Cool. I’ll have to look at that in detail next time I’m working on the code.

I didn’t go into much depth when I checked out PID… just deep enough to see that the reference code was orders of magnitude bigger than I had room for, so I went with an extremely simple approach instead.

Edit: I was too curious, so I looked at the code. He’s doing pretty much the same algorithm I did for the “soft start” thing in bistro, which makes smooth transitions between different output levels. That’s not really sufficient to make thermal regulation behave, but it works well for traversing arbitrary adjustment distances in constant time with a smooth-looking ramp.

Edit 2: The “soft start” and dimmer adjustment algorithm is:

  1. Are we there yet? If so, stop. Otherwise…
  2. Go about a quarter(ish) of the remaining distance, minimum 1 unit.
  3. Go back to step 1.

Looking around a little more, I think I might have found a potentially-useful approach. Thermal regulation is rather unpleasantly like trying to steer a really heavy ship. The high degree of inertia makes it hard not to over-steer. Bistro’s solution is to steer very very slowly.

This looks promising:

I know it doesn’t do much good either with or without source, but INFERION claims to have implemented PID in the Indigo 5.x firmware. Indigo 5.0, или "не совсем форумный" драйвер? (Часть 2) | Мастерская: INFERION

Hopefully I won’t put my foot in my mouth, but it seems to me that PID shouldn’t require a lot of space. Here is an Atmel document on the subject (with code provided in a zip), as linked from the ATtiny85 docs page. Atmel claims that their PID function compiles to 534 bytes.

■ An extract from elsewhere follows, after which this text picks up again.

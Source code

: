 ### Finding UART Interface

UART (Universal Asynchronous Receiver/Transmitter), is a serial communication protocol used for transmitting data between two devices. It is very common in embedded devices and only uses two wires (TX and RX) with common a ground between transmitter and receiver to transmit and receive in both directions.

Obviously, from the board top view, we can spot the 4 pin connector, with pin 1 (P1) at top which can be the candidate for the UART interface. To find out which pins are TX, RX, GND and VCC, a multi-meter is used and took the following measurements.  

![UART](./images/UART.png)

http://www.atmel.com/images/AVR221.zip

Well, I do have some true PID code for my reflow oven. It runs on a MEGA2561 and uses floating point code. It is pretty much the same PID/fan control code I used my GPSDO (GPS Disciplined Oscillator) temperature stabilizer. I have seen it control temperature with a 24 hour RMS error of 1 microdegree, with peak errors of less than 5 millidegrees… Might be a bit much for a flashlight.

A simple temperature control PID is not much more complex than Dale’s code. Implementing the I (intergral) term can be a bit tricky… you have to handle “integral windup” where the integral (long term compensation) value keeps accumulating in the same direction and “runs away”

Tuning a PIDs control parameters is always a pain. Most simple method is to start with P/I/D values at 0. Increase the P value until the output starts oscillating and then increase the D value to stop the oscillation. Then adjust the I value to minimize long term drift. My oven / GPSDO code has some auto-tuning code to that does a lot of the work.

Hmm, 534 bytes. Not bad at all. Certainly better than the ~5k bytes one I looked at. :slight_smile:

I’ve got a copy of the Indigo 5.2 firmware, but it’s a little … opaque. Assembly code with sparse Russian comments. I think Atmel’s version will be a more useful reference, and another Kalman link I found which deals specifically with compensating for situations where one or more values lag behind.

It wouldn’t be a big deal to devote an extra ~500 bytes to PID on a tiny45/85. I wonder how much the response curve can be improved with PID and/or Kalman instead of the “steer really slowly” approach, and if it can anticipate over-heating conditions and start to correct for it in advance. I also wonder if it’ll need to use the full 10 bits of precision instead of 8, since temperature measurements are rather coarse so far.

Too many questions/unknowns. I need to just do it and find out. … … after I get more parts and some time.

Belive me, you don’t want to go down the Kalman rabbit hole. Insanity awaits those foolish enough to enter that dark realm. I’ve been there and barely escaped with my life. Bits of brain still ooze out of my nose whenever I think about it.